### Exercise
Scan the lines below for "check" and copy the matches.

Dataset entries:
-*-

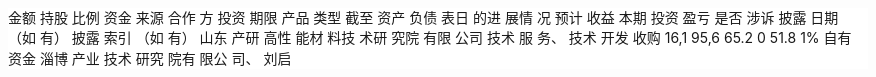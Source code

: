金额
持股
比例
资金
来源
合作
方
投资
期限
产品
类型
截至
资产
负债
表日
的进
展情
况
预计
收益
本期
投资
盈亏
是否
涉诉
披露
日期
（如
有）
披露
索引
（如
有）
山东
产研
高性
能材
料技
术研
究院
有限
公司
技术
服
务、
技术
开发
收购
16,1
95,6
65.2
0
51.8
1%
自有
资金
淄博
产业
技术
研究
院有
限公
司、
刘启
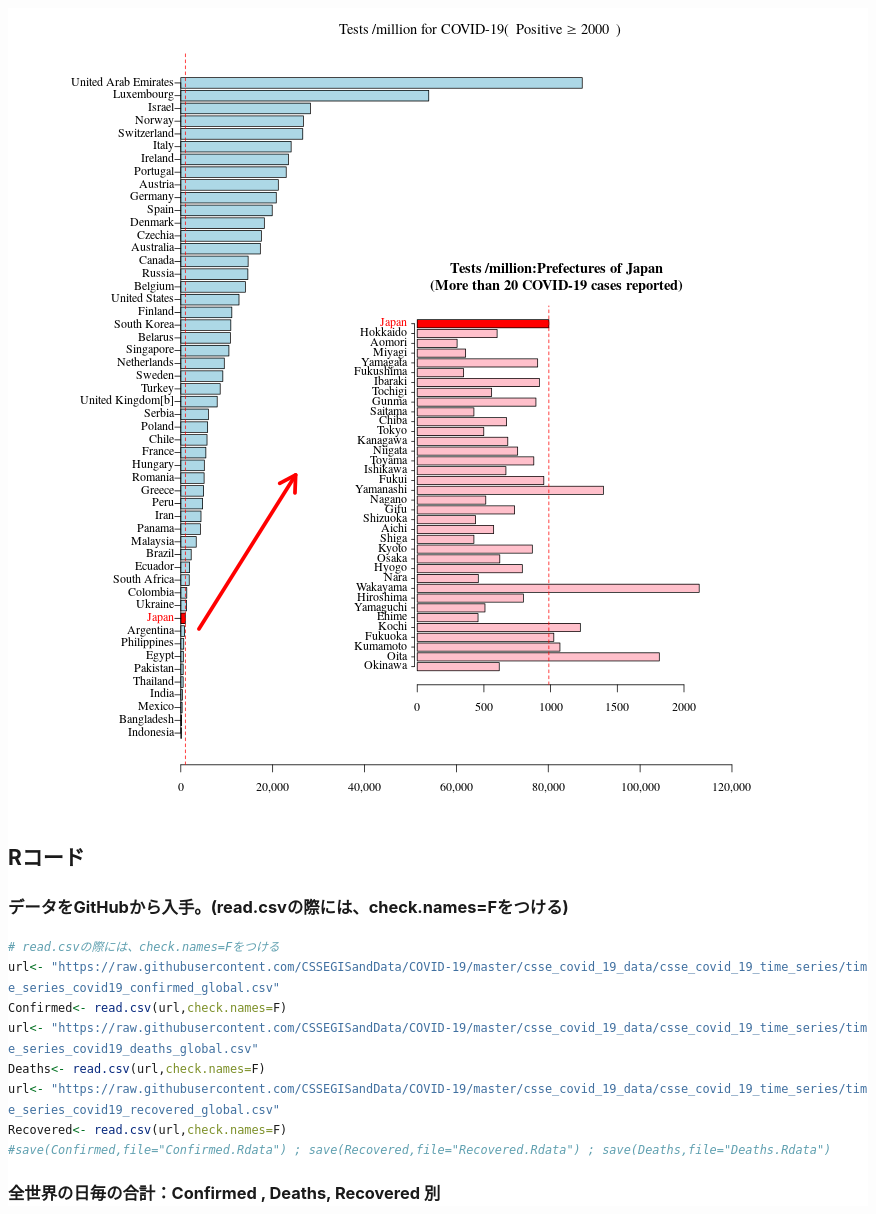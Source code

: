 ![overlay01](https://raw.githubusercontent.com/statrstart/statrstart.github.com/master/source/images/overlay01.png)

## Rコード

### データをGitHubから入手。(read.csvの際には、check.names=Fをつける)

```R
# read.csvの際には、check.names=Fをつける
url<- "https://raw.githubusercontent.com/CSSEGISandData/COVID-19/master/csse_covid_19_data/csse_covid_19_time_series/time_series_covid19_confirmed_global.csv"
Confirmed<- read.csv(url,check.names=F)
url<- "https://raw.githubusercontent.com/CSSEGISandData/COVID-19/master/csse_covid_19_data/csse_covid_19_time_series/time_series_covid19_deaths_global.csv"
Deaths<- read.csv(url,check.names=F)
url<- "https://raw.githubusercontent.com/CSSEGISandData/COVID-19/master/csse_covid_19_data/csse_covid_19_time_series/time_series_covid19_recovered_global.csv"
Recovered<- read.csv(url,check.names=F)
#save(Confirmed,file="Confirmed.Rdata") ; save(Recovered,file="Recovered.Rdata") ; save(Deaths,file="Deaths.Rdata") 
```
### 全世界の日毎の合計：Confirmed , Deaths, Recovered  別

-*-

### Exercise response
### データをGitHubから入手。(read.csvの際には、check.names=Fをつける)
# read.csvの際には、check.names=Fをつける
Confirmed<- read.csv(url,check.names=F)
Deaths<- read.csv(url,check.names=F)
Recovered<- read.csv(url,check.names=F)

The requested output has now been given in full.